[[ DATA FOR THIS EXERCISE, beginning ]]

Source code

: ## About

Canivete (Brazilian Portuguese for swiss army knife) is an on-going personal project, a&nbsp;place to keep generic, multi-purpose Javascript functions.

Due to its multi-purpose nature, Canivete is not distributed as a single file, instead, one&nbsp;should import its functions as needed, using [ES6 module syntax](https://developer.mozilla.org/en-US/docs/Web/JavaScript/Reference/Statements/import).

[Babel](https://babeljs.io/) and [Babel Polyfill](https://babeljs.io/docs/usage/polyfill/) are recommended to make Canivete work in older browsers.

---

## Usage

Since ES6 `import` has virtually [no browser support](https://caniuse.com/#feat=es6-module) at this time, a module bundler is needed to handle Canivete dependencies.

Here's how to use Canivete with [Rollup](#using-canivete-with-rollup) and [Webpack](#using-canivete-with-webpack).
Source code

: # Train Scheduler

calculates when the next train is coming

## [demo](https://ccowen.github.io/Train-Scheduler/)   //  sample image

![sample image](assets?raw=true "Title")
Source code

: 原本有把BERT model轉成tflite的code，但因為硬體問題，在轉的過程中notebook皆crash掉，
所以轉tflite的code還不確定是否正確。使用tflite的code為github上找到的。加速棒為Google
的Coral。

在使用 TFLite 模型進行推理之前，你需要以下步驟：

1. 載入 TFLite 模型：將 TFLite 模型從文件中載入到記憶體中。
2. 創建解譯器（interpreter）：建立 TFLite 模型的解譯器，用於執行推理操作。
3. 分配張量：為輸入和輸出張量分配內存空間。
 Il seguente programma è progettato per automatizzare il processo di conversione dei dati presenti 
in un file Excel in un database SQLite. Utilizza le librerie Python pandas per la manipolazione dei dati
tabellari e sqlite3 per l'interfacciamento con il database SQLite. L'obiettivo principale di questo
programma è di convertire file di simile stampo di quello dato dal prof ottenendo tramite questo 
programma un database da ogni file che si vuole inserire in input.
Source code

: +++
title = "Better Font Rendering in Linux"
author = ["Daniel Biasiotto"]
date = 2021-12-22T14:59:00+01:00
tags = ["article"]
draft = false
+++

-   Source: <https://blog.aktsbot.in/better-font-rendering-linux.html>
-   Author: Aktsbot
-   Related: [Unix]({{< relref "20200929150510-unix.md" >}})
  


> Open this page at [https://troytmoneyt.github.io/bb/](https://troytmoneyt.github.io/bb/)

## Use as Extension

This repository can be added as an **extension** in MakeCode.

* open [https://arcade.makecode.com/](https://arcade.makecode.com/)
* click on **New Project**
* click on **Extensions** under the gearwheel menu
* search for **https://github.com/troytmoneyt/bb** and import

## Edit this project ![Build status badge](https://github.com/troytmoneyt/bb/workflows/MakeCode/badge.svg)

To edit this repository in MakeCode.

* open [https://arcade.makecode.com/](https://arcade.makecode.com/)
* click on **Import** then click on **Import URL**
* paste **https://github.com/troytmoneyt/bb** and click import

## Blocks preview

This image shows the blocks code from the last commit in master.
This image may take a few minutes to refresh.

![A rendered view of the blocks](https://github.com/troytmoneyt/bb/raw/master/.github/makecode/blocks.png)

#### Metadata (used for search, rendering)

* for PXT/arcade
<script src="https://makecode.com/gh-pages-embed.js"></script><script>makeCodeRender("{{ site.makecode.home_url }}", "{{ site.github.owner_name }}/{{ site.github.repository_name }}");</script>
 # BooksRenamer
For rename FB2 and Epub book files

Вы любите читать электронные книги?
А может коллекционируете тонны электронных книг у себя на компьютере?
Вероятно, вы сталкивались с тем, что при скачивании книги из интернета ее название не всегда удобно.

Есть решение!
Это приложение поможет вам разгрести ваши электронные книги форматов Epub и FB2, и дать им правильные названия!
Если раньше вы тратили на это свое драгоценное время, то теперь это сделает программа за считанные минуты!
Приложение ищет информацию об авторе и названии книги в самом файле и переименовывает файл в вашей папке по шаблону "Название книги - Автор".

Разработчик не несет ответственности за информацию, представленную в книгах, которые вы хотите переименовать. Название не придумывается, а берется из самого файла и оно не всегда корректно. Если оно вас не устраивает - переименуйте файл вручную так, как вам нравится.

[[ DATA FOR THIS EXERCISE, end ]]

§ **WHAT IS EXPECTED**:
Begin with the line above that has "А может коллекционируете" and continue through the line that has "Приложение ищет информацию", setting each one down exactly. Stop there.

§ **ANSWER TO THE EXERCISE**:
А может коллекционируете тонны электронных книг у себя на компьютере?
Вероятно, вы сталкивались с тем, что при скачивании книги из интернета ее название не всегда удобно.

Есть решение!
Это приложение поможет вам разгрести ваши электронные книги форматов Epub и FB2, и дать им правильные названия!
Если раньше вы тратили на это свое драгоценное время, то теперь это сделает программа за считанные минуты!
Приложение ищет информацию об авторе и названии книги в самом файле и переименовывает файл в вашей папке по шаблону "Название книги - Автор".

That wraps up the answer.